Methods
Call us at
(800) 318-7848
There are a number of ways to appraise the value of your business. Four popular methods are briefly discussed below.
Adjusted Book Value
The book value of a closely held business (assets minus liabilities) may have to be adjusted because the assets are usually carried on the books at acquisition cost (land and marketable securities) or at depreciated value (buildings and equipment) rather than fair market value.
Adjusted book value is really an estimate of the liquidation value of your business interest and typically should not be used as a stand-alone valuation method. Because book value neglects the value of goodwill and other intangibles that raise the value of a going concern, it should be used with or as a component for averaging several valuation methods.
Capitalized Income
Capitalization of income is a rather simple yet subjective method for valuing your business. You probably started or purchased your business interest as a means to put capital to work with an anticipated rate of return for your investment. This determination was likely influenced by the relative risk of your business. With a safe business, an expected rate of return may be in the 8-11% range, an average-risk business, 12-17%, and a speculative business, 18% or higher.
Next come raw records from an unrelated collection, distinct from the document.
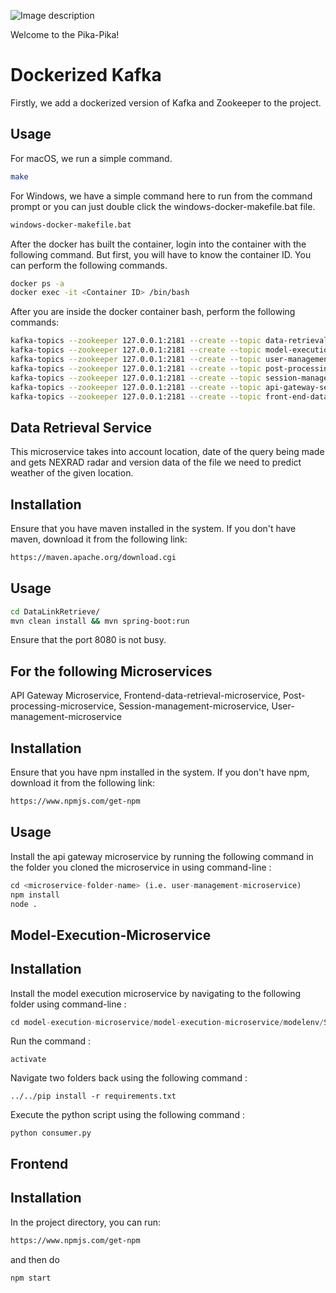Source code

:![Image description](https://drive.google.com/file/d/1qHBmQgGoLnbUws8xLXEn1bedcwGb8UPz/view?usp=sharing)

Welcome to the Pika-Pika!

# Dockerized Kafka

Firstly, we add a dockerized version of Kafka and Zookeeper to the project. 

## Usage

For macOS, we run a simple command.

```bash
make
```

For Windows, we have a simple command here to run from the command prompt or you can just double click the windows-docker-makefile.bat file.

```bash
windows-docker-makefile.bat
```

After the docker has built the container, login into the container with the following command. But first, you will have to know the container ID. You can perform the following commands. 

```bash
docker ps -a
docker exec -it <Container ID> /bin/bash
```

After you are inside the docker container bash, perform the following commands:

```bash
kafka-topics --zookeeper 127.0.0.1:2181 --create --topic data-retrieval-service --partitions 1 --replication-factor 1
kafka-topics --zookeeper 127.0.0.1:2181 --create --topic model-execution-service --partitions 1 --replication-factor 1
kafka-topics --zookeeper 127.0.0.1:2181 --create --topic user-management-service --partitions 1 --replication-factor 1
kafka-topics --zookeeper 127.0.0.1:2181 --create --topic post-processing-service --partitions 1 --replication-factor 1
kafka-topics --zookeeper 127.0.0.1:2181 --create --topic session-management-service --partitions 1 --replication-factor 1
kafka-topics --zookeeper 127.0.0.1:2181 --create --topic api-gateway-service --partitions 1 --replication-factor 1
kafka-topics --zookeeper 127.0.0.1:2181 --create --topic front-end-data-retrieval-service --partitions 1 --replication-factor 1

```

## Data Retrieval Service

This microservice takes into account location, date of the query being made and gets NEXRAD radar and version data of the file we need to predict weather of the given location.

## Installation

Ensure that you have maven installed in the system. If you don't have maven, download it from the following link:

```bash
https://maven.apache.org/download.cgi
```

## Usage

```bash
cd DataLinkRetrieve/
mvn clean install && mvn spring-boot:run 
```

Ensure that the port 8080 is not busy.

## For the following Microservices

API Gateway Microservice, Frontend-data-retrieval-microservice, Post-processing-microservice, Session-management-microservice, User-management-microservice

## Installation

Ensure that you have npm installed in the system. If you don't have npm, download it from the following link:

```bash
https://www.npmjs.com/get-npm
```

## Usage

Install the api gateway microservice by running the following command in the folder you cloned the microservice in using command-line : 

```python
cd <microservice-folder-name> (i.e. user-management-microservice)
npm install
node .
```

## Model-Execution-Microservice

## Installation

Install the model execution microservice by navigating to the following folder using command-line : 

```python
cd model-execution-microservice/model-execution-microservice/modelenv/Scripts
```

Run the command :
```
activate
```
Navigate two folders back using the following command :
```
../../pip install -r requirements.txt
```
Execute the python script using the following command :
```
python consumer.py
```

## Frontend

## Installation

In the project directory, you can run:

```bash
https://www.npmjs.com/get-npm
```

and then do

```bash
npm start
```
Any income your business earns in excess of the expected return may be the product of intangibles such as reputation and market position (also known as goodwill). What a buyer is willing to pay you for that goodwill (the capitalization rate) is influenced by whether your earnings have been stable (7-10 times), variable (4-6 times), or volatile (1-3 times) the excess income.
Comparable Companies
This method is much easier to use when comparing publicly traded companies. When valuing closely held companies, valuation experts usually attempt to find similar companies that have shares traded on the open market. The items that are compared are the price/earnings ratio, price/cash flow ratio, and operating margins. When these comparisons are not available, appraisers will typically look at recent sales of similar types of businesses.
Going Concern Value
The “going concern” valuation method is based on the ability of your company to produce continued earnings. The best guide to future earnings performance is your past earnings performance.
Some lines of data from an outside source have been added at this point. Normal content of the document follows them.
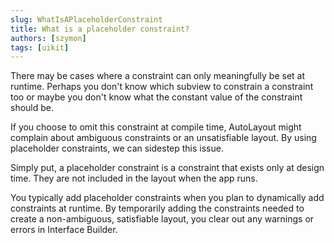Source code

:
 ```yaml
---
slug: WhatIsAPlaceholderConstraint
title: What is a placeholder constraint?
authors: [szymon]
tags: [uikit]
---
```


There may be cases where a constraint can only meaningfully be set at runtime. Perhaps you don't know which subview to constrain a constraint too or maybe you don't know what the constant value of the constraint should be.

If you choose to omit this constraint at compile time, AutoLayout might complain about ambiguous constraints or an unsatisfiable layout. By using placeholder constraints, we can sidestep this issue.

Simply put, a placeholder constraint is a constraint that exists only at design time. They are not included in the layout when the app runs.

You typically add placeholder constraints when you plan to dynamically add constraints at runtime. By temporarily adding the constraints needed to create a non-ambiguous, satisfiable layout, you clear out any warnings or errors in Interface Builder.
Typically, fives years of profit and loss statements are analyzed to help estimate value. Adjustable items will include any abnormal sales increase or decrease, a one-time capital gain, or an unusual increase or decrease in expenses. When predicting cash flows, five years are forecast into the future with each year being discounted back to the present value. Finally, all the present value calculations are added together to determine fair market value.
Note: It is important to keep in mind that the above are generalizations and your business may fall well outside these parameters for a number of different reasons. Valuation experts, such as your accountant and appraiser, should always oversee the valuation process.